Wednesday, 22 August 2018

The Happytime Murders

(MA15+) ★★★

Director: Brian Henson.

Cast: Bill Barretta, Melissa McCarthy, Maya Rudolph, Leslie David Baker, Dorien Davies, Elizabeth Banks, Joel McHale, Kevin Clash.

Spot the puppet. The answer may surprise you (it's the guy with the beard).
Firstly, this is not the first time "Muppets" have gone hardcore. That honour goes to Peter Jackon's sickly twisted cult comedy Meet The Feebles.
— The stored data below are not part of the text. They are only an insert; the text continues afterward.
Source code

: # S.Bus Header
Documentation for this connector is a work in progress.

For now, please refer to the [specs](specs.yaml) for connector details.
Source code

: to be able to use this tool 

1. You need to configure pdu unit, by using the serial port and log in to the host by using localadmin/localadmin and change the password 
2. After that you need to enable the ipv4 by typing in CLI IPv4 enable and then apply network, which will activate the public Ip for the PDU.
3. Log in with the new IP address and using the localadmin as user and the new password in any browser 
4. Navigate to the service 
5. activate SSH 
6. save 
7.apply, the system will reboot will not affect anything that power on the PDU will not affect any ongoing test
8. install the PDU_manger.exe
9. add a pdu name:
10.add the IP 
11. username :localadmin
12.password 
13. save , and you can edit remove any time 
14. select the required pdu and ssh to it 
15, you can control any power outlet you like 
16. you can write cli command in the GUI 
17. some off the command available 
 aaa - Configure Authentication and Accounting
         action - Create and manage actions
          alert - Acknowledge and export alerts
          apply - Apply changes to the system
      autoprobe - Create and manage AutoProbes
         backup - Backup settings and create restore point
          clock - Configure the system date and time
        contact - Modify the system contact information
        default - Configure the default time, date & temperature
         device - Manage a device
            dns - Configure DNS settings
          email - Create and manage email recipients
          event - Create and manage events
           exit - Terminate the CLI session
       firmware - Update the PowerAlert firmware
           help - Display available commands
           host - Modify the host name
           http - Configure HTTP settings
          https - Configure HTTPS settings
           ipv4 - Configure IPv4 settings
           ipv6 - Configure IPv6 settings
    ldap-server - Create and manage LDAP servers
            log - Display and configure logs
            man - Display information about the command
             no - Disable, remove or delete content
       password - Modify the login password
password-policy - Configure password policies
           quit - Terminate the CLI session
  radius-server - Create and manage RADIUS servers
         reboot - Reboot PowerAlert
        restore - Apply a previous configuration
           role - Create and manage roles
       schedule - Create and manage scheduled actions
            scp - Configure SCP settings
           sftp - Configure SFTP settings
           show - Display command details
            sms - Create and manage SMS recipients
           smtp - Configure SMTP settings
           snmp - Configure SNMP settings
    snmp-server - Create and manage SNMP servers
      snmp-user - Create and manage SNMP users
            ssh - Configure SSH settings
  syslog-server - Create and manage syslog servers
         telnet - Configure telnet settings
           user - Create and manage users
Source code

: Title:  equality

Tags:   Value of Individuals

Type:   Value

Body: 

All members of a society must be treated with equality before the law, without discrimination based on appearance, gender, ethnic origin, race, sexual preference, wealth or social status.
Of course, they weren't actual "Muppets" but it was the next best thing.

While The Happytime Murders is also destined for cult status, it has something Meet The Feebles didn't have - actual Muppet cred, courtesy of director Brian Henson.

Henson, son of the late great Jim, is a longtime Muppeteer, and has directed Kermit and co in such films as A Muppet Christmas Carol and Muppet Treasure Island. Just what his old man would make of this sweary mess of sex-and-violence noir is a question for the ages.

The Happytime Murders focuses on Phil Phillips (Barretta, another Muppet stalwart), who was the first puppet cop in an alternate Los Angeles that imagines humans and puppets living side-by-side. Kicked off the force for an incident that still haunts him, Phil now works as a private investigator.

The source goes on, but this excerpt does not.